Real time audio processing
Must run on small credit card sized, ARM powered computers like Raspberry Pi, Banana Pi and alike
Pattern/voice recognition for only a few words
Must work offline without immanent dependencies to cloud APIs
Able to talk free from anywhere in a room

I must admit that I did not expect much trouble as it’s only data processing. Well, I changed my view and learned a lot. My current result is a first usable system that is able to learn sounds (in my case words) and recognize them even when I not talk directly in the microphone but from 2 meter away and from different angles. But let’s start with some basics. The following image shows the printed result of me saying three words: „computer light off“.
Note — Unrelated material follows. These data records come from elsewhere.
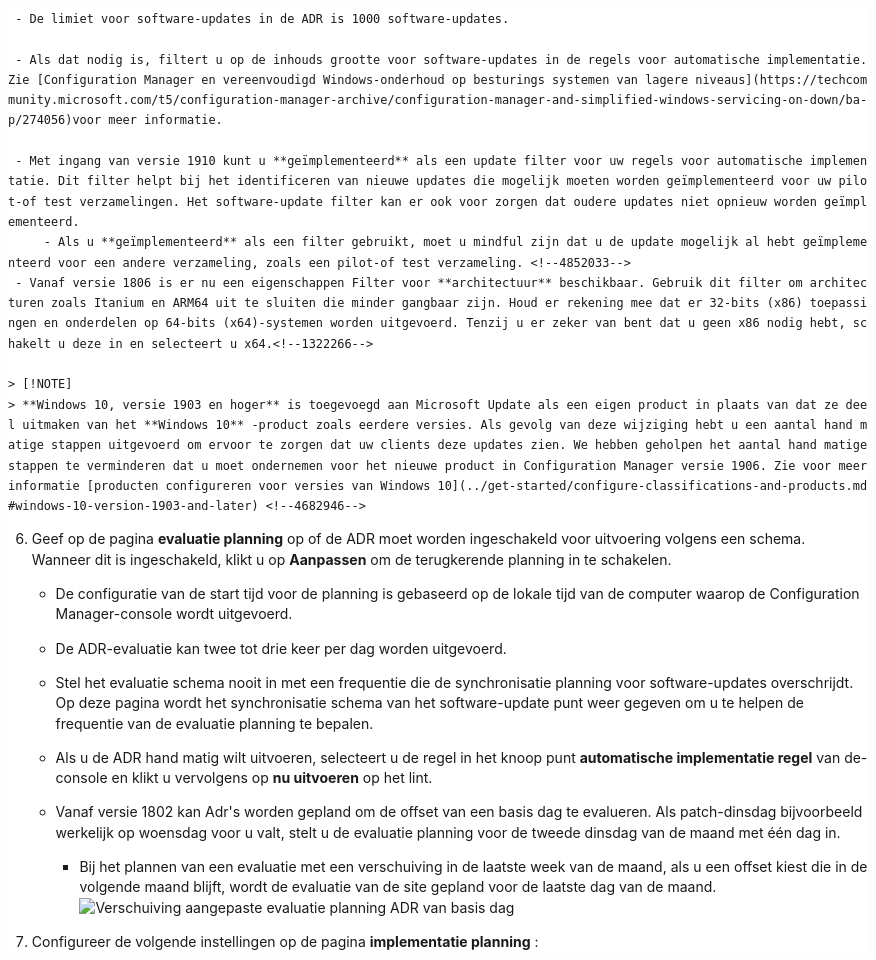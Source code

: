      - De limiet voor software-updates in de ADR is 1000 software-updates.  

     - Als dat nodig is, filtert u op de inhouds grootte voor software-updates in de regels voor automatische implementatie. Zie [Configuration Manager en vereenvoudigd Windows-onderhoud op besturings systemen van lagere niveaus](https://techcommunity.microsoft.com/t5/configuration-manager-archive/configuration-manager-and-simplified-windows-servicing-on-down/ba-p/274056)voor meer informatie.  

     - Met ingang van versie 1910 kunt u **geïmplementeerd** als een update filter voor uw regels voor automatische implementatie. Dit filter helpt bij het identificeren van nieuwe updates die mogelijk moeten worden geïmplementeerd voor uw pilot-of test verzamelingen. Het software-update filter kan er ook voor zorgen dat oudere updates niet opnieuw worden geïmplementeerd. 
         - Als u **geïmplementeerd** als een filter gebruikt, moet u mindful zijn dat u de update mogelijk al hebt geïmplementeerd voor een andere verzameling, zoals een pilot-of test verzameling. <!--4852033-->
     - Vanaf versie 1806 is er nu een eigenschappen Filter voor **architectuur** beschikbaar. Gebruik dit filter om architecturen zoals Itanium en ARM64 uit te sluiten die minder gangbaar zijn. Houd er rekening mee dat er 32-bits (x86) toepassingen en onderdelen op 64-bits (x64)-systemen worden uitgevoerd. Tenzij u er zeker van bent dat u geen x86 nodig hebt, schakelt u deze in en selecteert u x64.<!--1322266-->  

    > [!NOTE]  
    > **Windows 10, versie 1903 en hoger** is toegevoegd aan Microsoft Update als een eigen product in plaats van dat ze deel uitmaken van het **Windows 10** -product zoals eerdere versies. Als gevolg van deze wijziging hebt u een aantal hand matige stappen uitgevoerd om ervoor te zorgen dat uw clients deze updates zien. We hebben geholpen het aantal hand matige stappen te verminderen dat u moet ondernemen voor het nieuwe product in Configuration Manager versie 1906. Zie voor meer informatie [producten configureren voor versies van Windows 10](../get-started/configure-classifications-and-products.md#windows-10-version-1903-and-later) <!--4682946-->


6. Geef op de pagina **evaluatie planning** op of de ADR moet worden ingeschakeld voor uitvoering volgens een schema. Wanneer dit is ingeschakeld, klikt u op **Aanpassen** om de terugkerende planning in te schakelen.  

    - De configuratie van de start tijd voor de planning is gebaseerd op de lokale tijd van de computer waarop de Configuration Manager-console wordt uitgevoerd.  

    - De ADR-evaluatie kan twee tot drie keer per dag worden uitgevoerd.  

    - Stel het evaluatie schema nooit in met een frequentie die de synchronisatie planning voor software-updates overschrijdt. Op deze pagina wordt het synchronisatie schema van het software-update punt weer gegeven om u te helpen de frequentie van de evaluatie planning te bepalen.  

    - Als u de ADR hand matig wilt uitvoeren, selecteert u de regel in het knoop punt **automatische implementatie regel** van de-console en klikt u vervolgens op **nu uitvoeren** op het lint.  

    - Vanaf versie 1802 kan Adr's worden gepland om de offset van een basis dag te evalueren. Als patch-dinsdag bijvoorbeeld werkelijk op woensdag voor u valt, stelt u de evaluatie planning voor de tweede dinsdag van de maand met één dag in.<!--1357133-->  
        - Bij het plannen van een evaluatie met een verschuiving in de laatste week van de maand, als u een offset kiest die in de volgende maand blijft, wordt de evaluatie van de site gepland voor de laatste dag van de maand.<!--506731-->  
        ![Verschuiving aangepaste evaluatie planning ADR van basis dag](./media/ADR-evaluation-schedule-offset.PNG)

   
7.  Configureer de volgende instellingen op de pagina **implementatie planning** :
In memory we talk about 80000 values that are generated in roughly 3 seconds. As one of my primary goals was real time processing this number is huge. As the Raspberry PI 2 has 4 cores one of my first decisions was to leverage real threads and process the data on different cores to get a good throughput. Another broad idea was to crunch the data and work with just a small characteristic of the sound. This diagram shows the current project architecture:

First of all we have to „tokenize“ a sound into small parts that can be compared. Like single words from a sentence:

In the current version even a single word is parted into smaller parts like „com-pu-ter“ and for all this parts a characteristic is generated. These characteristics can be stored for further comparison. I tried quite some stuff but I get decent results with a combination of a condensed fast Fourier transformation and rough meta information like length and peaks.

The current version is able to not only match learned words in a sentence but also does this is a real environment. This means standing in a room and the microphone is somewhere located in the corner. Or speaking from quite a distance. On the other hand I still get false positives as the approach is rough. But I’m quite happy with the current state that’s why I talk about it now. The project (SoPaRe) incl. the source code is located on GitHub. Happy to receive your feedback or comments and of course, if you are using SoPaRe, please tell me about it!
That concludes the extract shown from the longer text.